Ahora que hemos sido testigos los dos de un accidente mortal, se puede decir que compartimos una experiencia vital. Además, he compartido con ella mi propia experiencia del nacimiento de un niño; nuestras vivencias comunes de las seis últimas horas, lado a lado en el coche, abarcan dos de los sucesos más importantes de la existencia humana: el nacimiento y la muerte, el principio y el fin. Si ella me preguntara con gesto decidido durante los cien últimos kilómetros del viaje si querría acostarme con ella, yo no me negaría.

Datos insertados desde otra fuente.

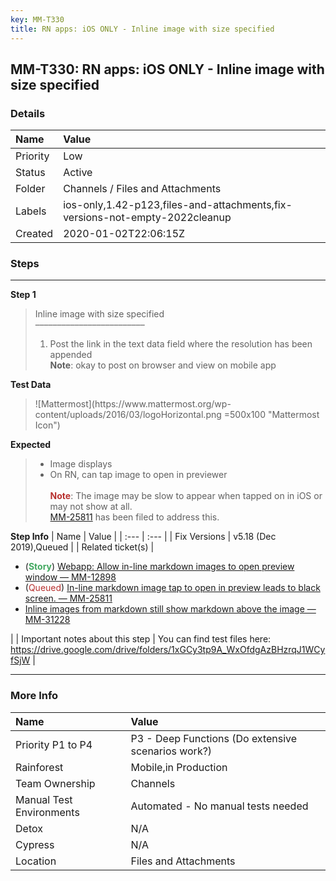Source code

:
 ```yaml
---
key: MM-T330
title: RN apps: iOS ONLY - Inline image with size specified
---
```


## MM-T330: RN apps: iOS ONLY - Inline image with size specified

### Details

| Name     | Value                                                                       |
| :------- | :-------------------------------------------------------------------------- |
| Priority | Low                                                                         |
| Status   | Active                                                                      |
| Folder   | Channels / Files and Attachments                                            |
| Labels   | ios-only,1.42-p123,files-and-attachments,fix-versions-not-empty-2022cleanup |
| Created  | 2020-01-02T22:06:15Z                                                        |

### Steps

<hr/>

**Step 1**

> <article>Inline image with size specified<br />–––––––––––––––––––––––––<ol><li>Post the link in the text data field where the resolution has been appended<br /><strong>Note</strong>: okay to post on browser and view on mobile app</li></ol></article>

**Test Data**

> <article>![Mattermost](https://www.mattermost.org/wp-content/uploads/2016/03/logoHorizontal.png =500x100 "Mattermost Icon")</article>

**Expected**

> <article><ul><li>Image displays</li><li>On RN, can tap image to open in previewer<br /><br /><strong><span style="color:rgb(184, 49, 47)">Note</span></strong>: The image may be slow to appear when tapped on in iOS or may not show at all.<br /><a href="https://mattermost.atlassian.net/browse/MM-25811">MM-25811</a> has been filed to address this.</li></ul></article>

**Step Info**
| Name | Value |
| :--- | :--- |
| Fix Versions | v5.18 (Dec 2019),Queued |
| Related ticket(s) | <ul><li>(<strong><span style="color:rgb(65, 168, 95)">Story</span></strong>) <a href="https://mattermost.atlassian.net/browse/MM-12898">Webapp: Allow in-line markdown images to open preview window — MM-12898</a></li><li>(<span style="color:rgb(184, 49, 47)">Queued</span>) <a href="https://mattermost.atlassian.net/browse/MM-25811">In-line markdown image tap to open in preview leads to black screen. — MM-25811</a></li><li><a href="https://mattermost.atlassian.net/browse/MM-31228">Inline images from markdown still show markdown above the image — MM-31228</a></li></ul> |
| Important notes about this step | You can find test files here: <a href="https://drive.google.com/drive/folders/1xGCy3tp9A_WxOfdgAzBHzrqJ1WCyfSjW" rel="noopener noreferrer" target="_blank">https://drive.google.com/drive/folders/1xGCy3tp9A_WxOfdgAzBHzrqJ1WCyfSjW</a> |

<hr/>

### More Info

| Name                     | Value                                              |
| :----------------------- | :------------------------------------------------- |
| Priority P1 to P4        | P3 - Deep Functions (Do extensive scenarios work?) |
| Rainforest               | Mobile,in Production                               |
| Team Ownership           | Channels                                           |
| Manual Test Environments | Automated - No manual tests needed                 |
| Detox                    | N/A                                                |
| Cypress                  | N/A                                                |
| Location                 | Files and Attachments                              |
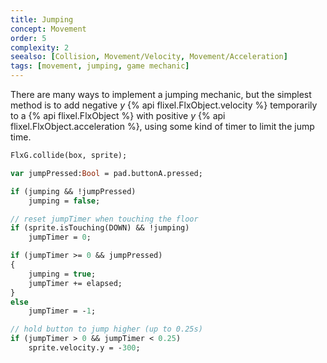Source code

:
 ```yaml
---
title: Jumping
concept: Movement
order: 5
complexity: 2
seealso: [Collision, Movement/Velocity, Movement/Acceleration]
tags: [movement, jumping, game mechanic]
---
```

There are many ways to implement a jumping mechanic, but the simplest method is to add negative <var>y</var> {% api flixel.FlxObject.velocity %} temporarily to a {% api flixel.FlxObject %} with positive <var>y</var> {% api flixel.FlxObject.acceleration %}, using some kind of timer to limit the jump time.


```haxe
FlxG.collide(box, sprite);

var jumpPressed:Bool = pad.buttonA.pressed;

if (jumping && !jumpPressed)
	jumping = false;

// reset jumpTimer when touching the floor
if (sprite.isTouching(DOWN) && !jumping)
	jumpTimer = 0;

if (jumpTimer >= 0 && jumpPressed)
{
	jumping = true;
	jumpTimer += elapsed;
}
else
	jumpTimer = -1;

// hold button to jump higher (up to 0.25s)
if (jumpTimer > 0 && jumpTimer < 0.25)
	sprite.velocity.y = -300;
```

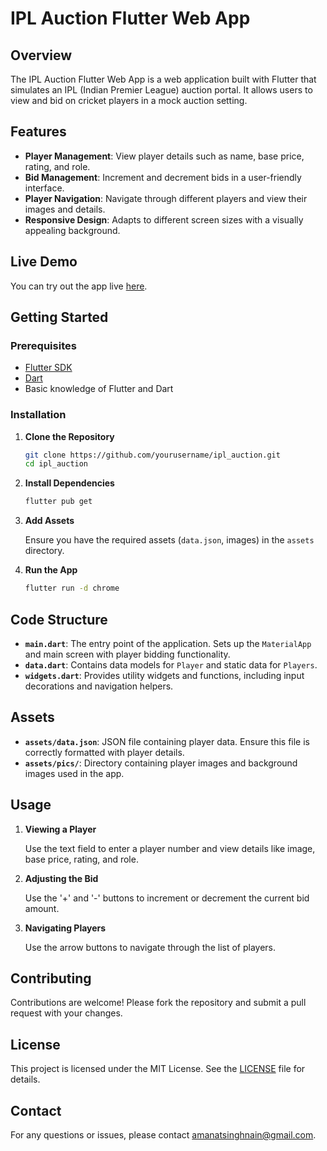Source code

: # IPL Auction Flutter Web App

## Overview

The IPL Auction Flutter Web App is a web application built with Flutter that simulates an IPL (Indian Premier League) auction portal. It allows users to view and bid on cricket players in a mock auction setting.

## Features

- **Player Management**: View player details such as name, base price, rating, and role.
- **Bid Management**: Increment and decrement bids in a user-friendly interface.
- **Player Navigation**: Navigate through different players and view their images and details.
- **Responsive Design**: Adapts to different screen sizes with a visually appealing background.

## Live Demo

You can try out the app live [here](https://ipl-amanat.anamihub.com/).

## Getting Started

### Prerequisites

- [Flutter SDK](https://flutter.dev/docs/get-started/install)
- [Dart](https://dart.dev/get-dart)
- Basic knowledge of Flutter and Dart

### Installation

1. **Clone the Repository**

   ```bash
   git clone https://github.com/yourusername/ipl_auction.git
   cd ipl_auction
   ```

2. **Install Dependencies**

   ```bash
   flutter pub get
   ```

3. **Add Assets**

   Ensure you have the required assets (`data.json`, images) in the `assets` directory. 

4. **Run the App**

   ```bash
   flutter run -d chrome
   ```

## Code Structure

- **`main.dart`**: The entry point of the application. Sets up the `MaterialApp` and main screen with player bidding functionality.
- **`data.dart`**: Contains data models for `Player` and static data for `Players`.
- **`widgets.dart`**: Provides utility widgets and functions, including input decorations and navigation helpers.

## Assets

- **`assets/data.json`**: JSON file containing player data. Ensure this file is correctly formatted with player details.
- **`assets/pics/`**: Directory containing player images and background images used in the app.

## Usage

1. **Viewing a Player**

   Use the text field to enter a player number and view details like image, base price, rating, and role.

2. **Adjusting the Bid**

   Use the '+' and '-' buttons to increment or decrement the current bid amount.

3. **Navigating Players**

   Use the arrow buttons to navigate through the list of players.

## Contributing

Contributions are welcome! Please fork the repository and submit a pull request with your changes.

## License

This project is licensed under the MIT License. See the [LICENSE](LICENSE) file for details.

## Contact

For any questions or issues, please contact [amanatsinghnain@gmail.com](mailto:amanatsinghnain@gmail.com).
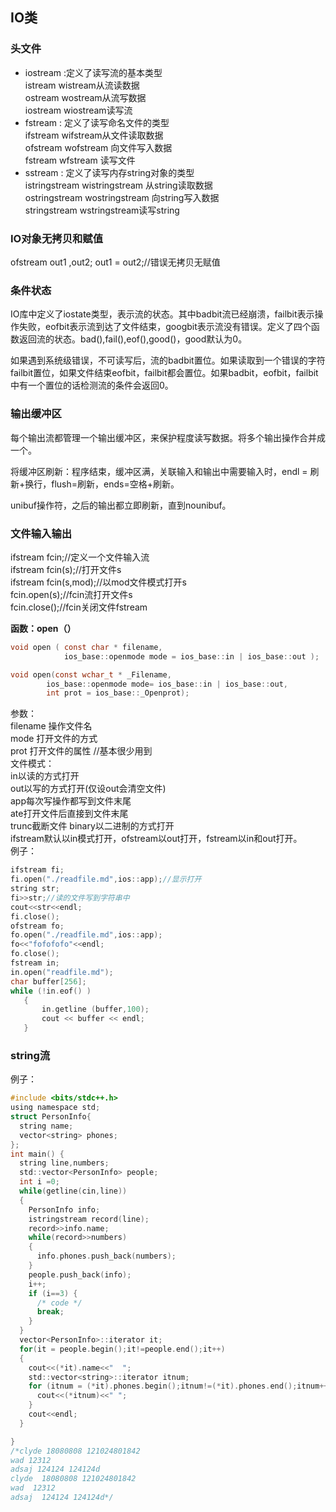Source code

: ## IO类
### 头文件  
- iostream :定义了读写流的基本类型  
istream wistream从流读数据  
ostream wostream从流写数据  
iostream wiostream读写流
- fstream : 定义了读写命名文件的类型  
ifstream wifstream从文件读取数据  
ofstream wofstream 向文件写入数据  
fstream wfstream 读写文件
- sstream : 定义了读写内存string对象的类型  
istringstream wistringstream 从string读取数据  
ostringstream wostringstream 向string写入数据  
stringstream wstringstream读写string  

### IO对象无拷贝和赋值
ofstream out1 ,out2;
out1 = out2;//错误无拷贝无赋值  
### 条件状态  
IO库中定义了iostate类型，表示流的状态。其中badbit流已经崩溃，failbit表示操作失败，eofbit表示流到达了文件结束，googbit表示流没有错误。定义了四个函数返回流的状态。bad(),fail(),eof(),good()，good默认为0。

如果遇到系统级错误，不可读写后，流的badbit置位。如果读取到一个错误的字符failbit置位，如果文件结束eofbit，failbit都会置位。如果badbit，eofbit，failbit中有一个置位的话检测流的条件会返回0。
### 输出缓冲区
每个输出流都管理一个输出缓冲区，来保护程度读写数据。将多个输出操作合并成一个。

将缓冲区刷新：程序结束，缓冲区满，关联输入和输出中需要输入时，endl = 刷新+换行，flush=刷新，ends=空格+刷新。

  unibuf操作符，之后的输出都立即刷新，直到nounibuf。
### 文件输入输出
ifstream fcin;//定义一个文件输入流  
ifstream fcin(s);//打开文件s  
ifstream fcin(s,mod);//以mod文件模式打开s  
fcin.open(s);//fcin流打开文件s  
fcin.close();//fcin关闭文件fstream  

**函数：open（）**  
```c
void open ( const char * filename,  
            ios_base::openmode mode = ios_base::in | ios_base::out );  

void open(const wchar_t * _Filename,  
        ios_base::openmode mode= ios_base::in | ios_base::out,  
        int prot = ios_base::_Openprot);
```
参数：  
filename   操作文件名  
mode        打开文件的方式  
prot         打开文件的属性    //基本很少用到  
文件模式：  
in以读的方式打开  
out以写的方式打开(仅设out会清空文件)  
app每次写操作都写到文件末尾  
ate打开文件后直接到文件末尾  
trunc截断文件
binary以二进制的方式打开  
ifstream默认以in模式打开，ofstream以out打开，fstream以in和out打开。  
例子：  
```c
ifstream fi;
fi.open("./readfile.md",ios::app);//显示打开
string str;
fi>>str;//读的文件写到字符串中
cout<<str<<endl;
fi.close();
ofstream fo;
fo.open("./readfile.md",ios::app);
fo<<"fofofofo"<<endl;
fo.close();
fstream in;
in.open("readfile.md");
char buffer[256];
while (!in.eof() )
   {
       in.getline (buffer,100);
       cout << buffer << endl;
   }
```

### string流

例子：  
```c
#include <bits/stdc++.h>
using namespace std;
struct PersonInfo{
  string name;
  vector<string> phones;
};
int main() {
  string line,numbers;
  std::vector<PersonInfo> people;
  int i =0;
  while(getline(cin,line))
  {
    PersonInfo info;
    istringstream record(line);
    record>>info.name;
    while(record>>numbers)
    {
      info.phones.push_back(numbers);
    }
    people.push_back(info);
    i++;
    if (i==3) {
      /* code */
      break;
    }
  }
  vector<PersonInfo>::iterator it;
  for(it = people.begin();it!=people.end();it++)
  {
    cout<<(*it).name<<"  ";
    std::vector<string>::iterator itnum;
    for (itnum = (*it).phones.begin();itnum!=(*it).phones.end();itnum++ ) {
      cout<<(*itnum)<<" ";
    }
    cout<<endl;
  }

}
/*clyde 18080808 121024801842
wad 12312
adsaj 124124 124124d
clyde  18080808 121024801842
wad  12312
adsaj  124124 124124d*/

```
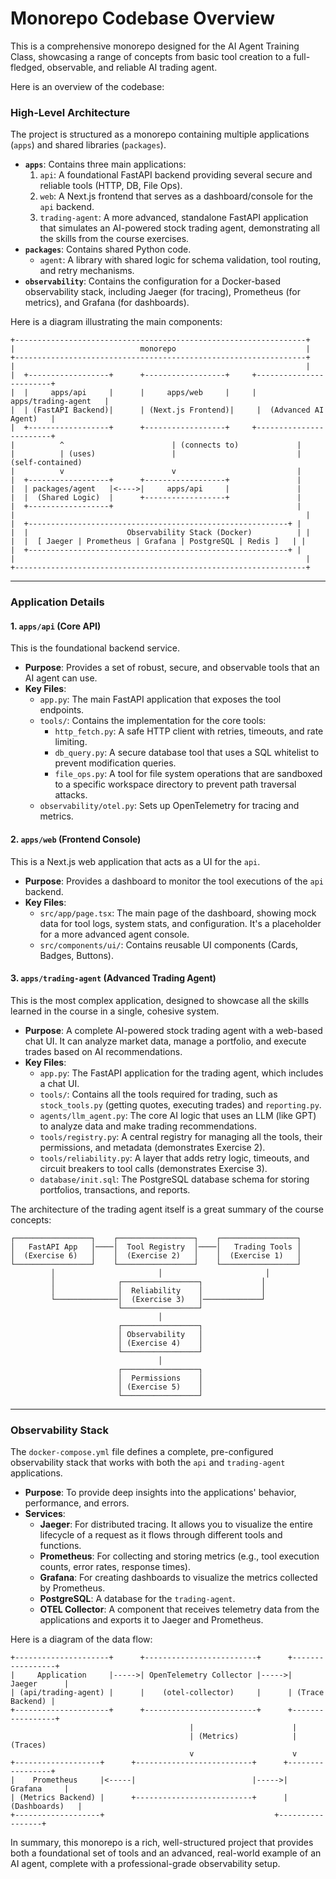 # Monorepo Codebase Overview

This is a comprehensive monorepo designed for the AI Agent Training Class, showcasing a range of concepts from basic tool creation to a full-fledged, observable, and reliable AI trading agent.

Here is an overview of the codebase:

### High-Level Architecture

The project is structured as a monorepo containing multiple applications (`apps`) and shared libraries (`packages`).

*   **`apps`**: Contains three main applications:
    1.  `api`: A foundational FastAPI backend providing several secure and reliable tools (HTTP, DB, File Ops).
    2.  `web`: A Next.js frontend that serves as a dashboard/console for the `api` backend.
    3.  `trading-agent`: A more advanced, standalone FastAPI application that simulates an AI-powered stock trading agent, demonstrating all the skills from the course exercises.
*   **`packages`**: Contains shared Python code.
    *   `agent`: A library with shared logic for schema validation, tool routing, and retry mechanisms.
*   **`observability`**: Contains the configuration for a Docker-based observability stack, including Jaeger (for tracing), Prometheus (for metrics), and Grafana (for dashboards).

Here is a diagram illustrating the main components:

```
+-----------------------------------------------------------------+
|                            monorepo                             |
+-----------------------------------------------------------------+
|                                                                 |
|  +------------------+      +------------------+     +------------------------+
|  |     apps/api     |      |     apps/web     |     |   apps/trading-agent   |
|  | (FastAPI Backend)|      | (Next.js Frontend)|     |  (Advanced AI Agent)   |
|  +------------------+      +------------------+     +------------------------+
|          ^                        | (connects to)             |
|          | (uses)                 |                           | (self-contained)
|          v                        v                           |
|  +------------------+      +------------------+               |
|  | packages/agent   |<---->|     apps/api     |               |
|  |  (Shared Logic)  |      +------------------+               |
|  +------------------+                                         |
|                                                                 |
|  +----------------------------------------------------------+ |
|  |                      Observability Stack (Docker)          | |
|  |  [ Jaeger | Prometheus | Grafana | PostgreSQL | Redis ]   | |
|  +----------------------------------------------------------+ |
|                                                                 |
+-----------------------------------------------------------------+
```

---

### Application Details

#### 1. `apps/api` (Core API)

This is the foundational backend service.
*   **Purpose**: Provides a set of robust, secure, and observable tools that an AI agent can use.
*   **Key Files**:
    *   `app.py`: The main FastAPI application that exposes the tool endpoints.
    *   `tools/`: Contains the implementation for the core tools:
        *   `http_fetch.py`: A safe HTTP client with retries, timeouts, and rate limiting.
        *   `db_query.py`: A secure database tool that uses a SQL whitelist to prevent modification queries.
        *   `file_ops.py`: A tool for file system operations that are sandboxed to a specific workspace directory to prevent path traversal attacks.
    *   `observability/otel.py`: Sets up OpenTelemetry for tracing and metrics.

#### 2. `apps/web` (Frontend Console)

This is a Next.js web application that acts as a UI for the `api`.
*   **Purpose**: Provides a dashboard to monitor the tool executions of the `api` backend.
*   **Key Files**:
    *   `src/app/page.tsx`: The main page of the dashboard, showing mock data for tool logs, system stats, and configuration. It's a placeholder for a more advanced agent console.
    *   `src/components/ui/`: Contains reusable UI components (Cards, Badges, Buttons).

#### 3. `apps/trading-agent` (Advanced Trading Agent)

This is the most complex application, designed to showcase all the skills learned in the course in a single, cohesive system.
*   **Purpose**: A complete AI-powered stock trading agent with a web-based chat UI. It can analyze market data, manage a portfolio, and execute trades based on AI recommendations.
*   **Key Files**:
    *   `app.py`: The FastAPI application for the trading agent, which includes a chat UI.
    *   `tools/`: Contains all the tools required for trading, such as `stock_tools.py` (getting quotes, executing trades) and `reporting.py`.
    *   `agents/llm_agent.py`: The core AI logic that uses an LLM (like GPT) to analyze data and make trading recommendations.
    *   `tools/registry.py`: A central registry for managing all the tools, their permissions, and metadata (demonstrates Exercise 2).
    *   `tools/reliability.py`: A layer that adds retry logic, timeouts, and circuit breakers to tool calls (demonstrates Exercise 3).
    *   `database/init.sql`: The PostgreSQL database schema for storing portfolios, transactions, and reports.

The architecture of the trading agent itself is a great summary of the course concepts:

```
┌─────────────────┐    ┌─────────────────┐    ┌─────────────────┐
│   FastAPI App   │────│  Tool Registry  │────│   Trading Tools │
│  (Exercise 6)   │    │  (Exercise 2)   │    │  (Exercise 1)   │
└─────────────────┘    └─────────────────┘    └─────────────────┘
         │                       │                       │
         │              ┌─────────────────┐             │
         │              │  Reliability    │             │
         └──────────────│  (Exercise 3)   │─────────────┘
                        └─────────────────┘
                                 │
                        ┌─────────────────┐
                        │ Observability   │
                        │ (Exercise 4)    │
                        └─────────────────┘
                                 │
                        ┌─────────────────┐
                        │  Permissions    │
                        │ (Exercise 5)    │
                        └─────────────────┘
```

---

### Observability Stack

The `docker-compose.yml` file defines a complete, pre-configured observability stack that works with both the `api` and `trading-agent` applications.

*   **Purpose**: To provide deep insights into the applications' behavior, performance, and errors.
*   **Services**:
    *   **Jaeger**: For distributed tracing. It allows you to visualize the entire lifecycle of a request as it flows through different tools and functions.
    *   **Prometheus**: For collecting and storing metrics (e.g., tool execution counts, error rates, response times).
    *   **Grafana**: For creating dashboards to visualize the metrics collected by Prometheus.
    *   **PostgreSQL**: A database for the `trading-agent`.
    *   **OTEL Collector**: A component that receives telemetry data from the applications and exports it to Jaeger and Prometheus.

Here is a diagram of the data flow:

```
+---------------------+      +-------------------------+      +-----------------+
|     Application     |----->| OpenTelemetry Collector |----->|     Jaeger      |
| (api/trading-agent) |      |    (otel-collector)     |      | (Trace Backend) |
+---------------------+      +-------------------------+      +-----------------+
                                        |                      |
                                        | (Metrics)            | (Traces)
                                        v                      v
+-------------------+      +--------------------------+      +-----------------+
|    Prometheus     |<-----|                          |----->|     Grafana     |
| (Metrics Backend) |      +--------------------------+      |  (Dashboards)   |
+-------------------+                                      +-----------------+
```

In summary, this monorepo is a rich, well-structured project that provides both a foundational set of tools and an advanced, real-world example of an AI agent, complete with a professional-grade observability setup.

Cuando vuelvo a circular por la carretera, adelanto a un camión parado que se incorporó al camino del bosque por el sitio equivocado en el momento equivocado, a lo mejor el conductor estaba buscando una emisora de radio que pusiera música clásica. Eu ci retrovisor veo aún el parpadeo de las luces azules de los coches de policía, en medio de la lluvia.
Poco después tengo que irme otra vez al arcén, en realidad al borde del bosque, esta vez para vomitar el sándwich de fiambre que engullí unas horas antes. No me encuentro bien y si no me hubieran quitado el apéndice, diría que estaba sufriendo otro ataque de apendicitis.
Apago el motor y los dos nos bajamos. Yo llevo sólo la camisa blanca y tengo frío. Se oyen cigarras y toda clase de animales, y el olor de la vegetación es abrumador en medio del chirimiri.
– Venga -dice ella-, ya está.
Me parece más conveniente alejarme unos diez metros del coche para vomitar el sándwich.
Es una distancia enorme, cuando iban a fusilar a los miembros de la resistencia, les hacían alejarse diez o quince metros de la camioneta.
– Venga -dice ella otra vez cuando he terminado de vomitar, y me acaricia la manga de la camisa. Luego me coge de la mano y me lleva hacia el interior del bosque-. Tenemos que airearnos un poco mientras te pones mejor.
Aquél es su terreno, quizá ya ha ido allí antes con su padre, el propietario del restaurante, a cazar ciervos. Me da un escalofrío porque estoy en mangas de camisa, como un hombre que se va al bosque vestido con su traje de etiqueta nada más salir del concierto.
Nos abrimos camino entre los coriáceos arbustos doblando ramas llenas de pegajosa savia, y por último nos sentamos junto al tronco de un roble que ciertamente tendrá un millar de años. Si se levanta un poco la corteza, detrás bulle la vida, toda una incansable sociedad de hormigas.
– ¿Siempre te has llamado igual? -me pregunta la chica.
– ¿Qué quieres decir, vosotros cambiáis de nombre al haceros mayores?
Ríe. Yo también río con ella.
Recojo tres pinas y me las meto en el bolsillo, luego quito una hoja muy nervada, verde claro, del hombro de la actriz y también unas briznas de hierba, antes de volver a sentarnos en el coche.